[AVAILABLE RECORDS]
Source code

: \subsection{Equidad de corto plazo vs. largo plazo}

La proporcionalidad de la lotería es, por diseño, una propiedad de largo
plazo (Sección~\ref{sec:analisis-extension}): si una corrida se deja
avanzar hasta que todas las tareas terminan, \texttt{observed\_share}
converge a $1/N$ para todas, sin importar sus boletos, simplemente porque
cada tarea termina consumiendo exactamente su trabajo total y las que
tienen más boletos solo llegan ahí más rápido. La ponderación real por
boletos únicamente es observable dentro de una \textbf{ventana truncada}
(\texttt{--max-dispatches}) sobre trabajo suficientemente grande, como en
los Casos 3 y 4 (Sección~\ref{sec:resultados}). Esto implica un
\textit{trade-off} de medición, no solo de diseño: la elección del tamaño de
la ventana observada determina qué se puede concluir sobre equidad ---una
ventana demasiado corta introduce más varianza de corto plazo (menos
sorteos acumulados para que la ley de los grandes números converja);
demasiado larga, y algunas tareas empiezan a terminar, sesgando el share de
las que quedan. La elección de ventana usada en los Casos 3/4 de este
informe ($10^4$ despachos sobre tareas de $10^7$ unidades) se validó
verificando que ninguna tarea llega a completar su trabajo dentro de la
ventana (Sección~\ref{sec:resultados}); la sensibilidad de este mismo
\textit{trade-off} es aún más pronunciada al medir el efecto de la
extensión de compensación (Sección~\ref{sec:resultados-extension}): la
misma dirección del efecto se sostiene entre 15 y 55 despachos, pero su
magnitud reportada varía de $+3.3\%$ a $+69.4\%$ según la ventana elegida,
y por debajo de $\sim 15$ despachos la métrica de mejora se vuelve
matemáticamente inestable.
[/AVAILABLE RECORDS]
[AVAILABLE RECORDS]
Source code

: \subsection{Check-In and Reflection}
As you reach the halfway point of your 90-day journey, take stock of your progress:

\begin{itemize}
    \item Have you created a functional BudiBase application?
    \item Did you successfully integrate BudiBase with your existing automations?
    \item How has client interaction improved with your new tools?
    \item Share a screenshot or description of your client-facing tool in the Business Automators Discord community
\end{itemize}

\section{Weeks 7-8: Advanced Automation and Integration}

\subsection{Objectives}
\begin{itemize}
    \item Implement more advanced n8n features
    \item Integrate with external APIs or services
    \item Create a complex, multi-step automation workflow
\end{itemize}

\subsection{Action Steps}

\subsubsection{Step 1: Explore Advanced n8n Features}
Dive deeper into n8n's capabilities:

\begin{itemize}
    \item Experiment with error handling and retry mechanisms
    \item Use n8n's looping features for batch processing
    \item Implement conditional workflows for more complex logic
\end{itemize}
[/AVAILABLE RECORDS]
WORK INSTRUCTION → Please transcribe exactly the lines above from the line that has "avanzar hasta que" up to and including the line that has "magnitud reportada varía"; no other line belongs in the answer.

TASK OUTPUT →
avanzar hasta que todas las tareas terminan, \texttt{observed\_share}
converge a $1/N$ para todas, sin importar sus boletos, simplemente porque
cada tarea termina consumiendo exactamente su trabajo total y las que
tienen más boletos solo llegan ahí más rápido. La ponderación real por
boletos únicamente es observable dentro de una \textbf{ventana truncada}
(\texttt{--max-dispatches}) sobre trabajo suficientemente grande, como en
los Casos 3 y 4 (Sección~\ref{sec:resultados}). Esto implica un
\textit{trade-off} de medición, no solo de diseño: la elección del tamaño de
la ventana observada determina qué se puede concluir sobre equidad ---una
ventana demasiado corta introduce más varianza de corto plazo (menos
sorteos acumulados para que la ley de los grandes números converja);
demasiado larga, y algunas tareas empiezan a terminar, sesgando el share de
las que quedan. La elección de ventana usada en los Casos 3/4 de este
informe ($10^4$ despachos sobre tareas de $10^7$ unidades) se validó
verificando que ninguna tarea llega a completar su trabajo dentro de la
ventana (Sección~\ref{sec:resultados}); la sensibilidad de este mismo
\textit{trade-off} es aún más pronunciada al medir el efecto de la
extensión de compensación (Sección~\ref{sec:resultados-extension}): la
misma dirección del efecto se sostiene entre 15 y 55 despachos, pero su
magnitud reportada varía de $+3.3\%$ a $+69.4\%$ según la ventana elegida,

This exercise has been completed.